Leaders in the field were already reevaluating current models of youth ministry. "We have treated kids as a separate species, which has had the effect of marginalizing them in church life," said Kenda Creasy Dean, associate professor of youth, church, and culture at Princeton Theological Seminary. The result, she said, is that older teens and young adults may have trouble feeling connected to the larger church.

For Fuller Theological Seminary professor Chap Clark, the greatest challenge is developing "a theology of intergenerational community" that helps a whole church to feel responsible for its youth. Otherwise, he said, churches follow mainstream culture's market-driven vision—and, like secular culture, abandon adolescents to raise themselves.

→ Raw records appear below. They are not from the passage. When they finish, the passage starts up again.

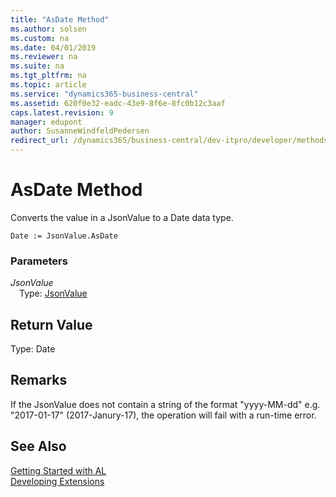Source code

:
 ```yaml
---
title: "AsDate Method"
ms.author: solsen
ms.custom: na
ms.date: 04/01/2019
ms.reviewer: na
ms.suite: na
ms.tgt_pltfrm: na
ms.topic: article
ms.service: "dynamics365-business-central"
ms.assetid: 620f0e32-eadc-43e9-8f6e-8fc0b12c3aaf
caps.latest.revision: 9
manager: edupont
author: SusanneWindfeldPedersen
redirect_url: /dynamics365/business-central/dev-itpro/developer/methods-auto/library
---
```

<!--This topic is deprected, see redirection URL-->

 

# AsDate Method

Converts the value in a JsonValue to a Date data type.

```
Date := JsonValue.AsDate
```

### Parameters
*JsonValue*  
&emsp;Type: [JsonValue](jsonvalue-class.md)

## Return Value
Type: Date

## Remarks
If the JsonValue does not contain a string of the format "yyyy-MM-dd" e.g. "2017-01-17" (2017-Janury-17), the operation will fail with a run-time error.

## See Also
[Getting Started with AL](../devenv-get-started.md)  
[Developing Extensions](../devenv-dev-overview.md)
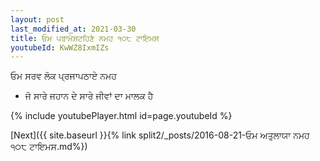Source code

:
 ```yaml
---
layout: post
last_modified_at: 2021-03-30
title: ਓਮ ਪਰਾਮੇਸ਼ਟਹਿਣੇ ਨਮਹ ੧੦੮ ਟਾਇਮਸ
youtubeId: KwWZ8IxmIZs
---
```

 
 
 ਓਮ ਸਰਵ ਲੋਕ ਪ੍ਰਜਾਪਠਾਏ ਨਮਹ  
 
 -  ਜੋ ਸਾਰੇ ਜਹਾਨ ਦੇ ਸਾਰੇ ਜੀਵਾਂ ਦਾ ਮਾਲਕ ਹੈ 
 
  
 
  
 
 
 
 
 
 


{% include youtubePlayer.html id=page.youtubeId %}
 
[Next]({{ site.baseurl }}{% link  split2/_posts/2016-08-21-ਓਮ ਅਤੁਲਾਯਾ ਨਮਹ ੧੦੮ ਟਾਇਮਸ.md%})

Walt Mueller, president of the Pennsylvania-based Center for Parent-Youth Understanding, said evangelicalism's theology of conversion contributes to the problem. "What we judge as success is a high number of hands that go up when the invitation is issued, or a high number of feet that walk forward," Mueller told CT.

Solutions involve creating a sense of community for teens, then sharing the premises of faith, said Ginny Olson, co-director of North Park University's Center for Youth Ministry Studies. And rather than picking up on fads or mimicking trends, said Phil Jackson, pastor of The House, a hip-hop, youth-based church in Chicago, we ought to come up with ideas rooted in the specific needs of the community.

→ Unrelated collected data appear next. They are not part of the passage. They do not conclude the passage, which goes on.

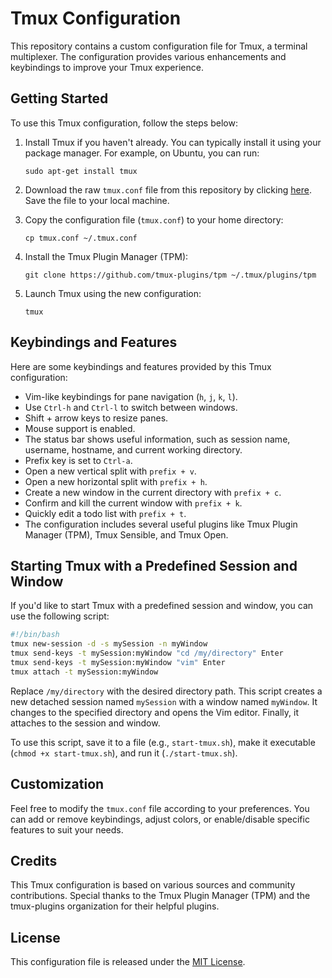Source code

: # Tmux Configuration

This repository contains a custom configuration file for Tmux, a terminal multiplexer. The configuration provides various enhancements and keybindings to improve your Tmux experience.

## Getting Started

To use this Tmux configuration, follow the steps below:

1. Install Tmux if you haven't already. You can typically install it using your package manager. For example, on Ubuntu, you can run:
   ```
   sudo apt-get install tmux
   ```

2. Download the raw `tmux.conf` file from this repository by clicking [here](https://raw.githubusercontent.com/jonmatum/dotfiles/main/tmux/tmux.conf). Save the file to your local machine.

3. Copy the configuration file (`tmux.conf`) to your home directory:
   ```
   cp tmux.conf ~/.tmux.conf
   ```

4. Install the Tmux Plugin Manager (TPM):
   ```
   git clone https://github.com/tmux-plugins/tpm ~/.tmux/plugins/tpm
   ```

5. Launch Tmux using the new configuration:
   ```
   tmux
   ```

## Keybindings and Features

Here are some keybindings and features provided by this Tmux configuration:

- Vim-like keybindings for pane navigation (`h`, `j`, `k`, `l`).
- Use `Ctrl-h` and `Ctrl-l` to switch between windows.
- Shift + arrow keys to resize panes.
- Mouse support is enabled.
- The status bar shows useful information, such as session name, username, hostname, and current working directory.
- Prefix key is set to `Ctrl-a`.
- Open a new vertical split with `prefix + v`.
- Open a new horizontal split with `prefix + h`.
- Create a new window in the current directory with `prefix + c`.
- Confirm and kill the current window with `prefix + k`.
- Quickly edit a todo list with `prefix + t`.
- The configuration includes several useful plugins like Tmux Plugin Manager (TPM), Tmux Sensible, and Tmux Open.

## Starting Tmux with a Predefined Session and Window

If you'd like to start Tmux with a predefined session and window, you can use the following script:

```bash
#!/bin/bash
tmux new-session -d -s mySession -n myWindow
tmux send-keys -t mySession:myWindow "cd /my/directory" Enter
tmux send-keys -t mySession:myWindow "vim" Enter
tmux attach -t mySession:myWindow
```

Replace `/my/directory` with the desired directory path. This script creates a new detached session named `mySession` with a window named `myWindow`. It changes to the specified directory and opens the Vim editor. Finally, it attaches to the session and window.

To use this script, save it to a file (e.g., `start-tmux.sh`), make it executable (`chmod +x start-tmux.sh`), and run it (`./start-tmux.sh`).

## Customization

Feel free to modify the `tmux.conf` file according to your preferences. You can add or remove keybindings, adjust colors, or enable/disable specific features to suit your needs.

## Credits

This Tmux configuration is based on various sources and community contributions. Special thanks to the Tmux Plugin Manager (TPM) and the tmux-plugins organization for their helpful plugins.

## License

This configuration file is released under the [MIT License](LICENSE).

Youth leaders will also need to provide opportunities for service and "teaching about the traditions," Dean said. "The more theology you get, and the more you understand about your tradition, the better chance you have of having a sustainable faith language you can pass on," Dean said.

It's still important for teens to have a place of their own. "You need a place where kids can meet with their peers, and they can grow, and they can hear the gospel in a way that makes sense to them," said Ron Luce, president of Teen Mania. "But you don't want that to be a substitute for being involved in church."

LaTonya Taylor | Consulted: Kenda Dean, Ginny Olson, Jim Dekker, Phil Jackson, Walt Mueller, Chap Clark, Ron Luce, Christian Smith, Mark Oestreicher.

Related Elsewhere:

Yesterday: Local Church | Tomorrow: Politics

More Christianity Today coverage of youth is available in our full coverage area.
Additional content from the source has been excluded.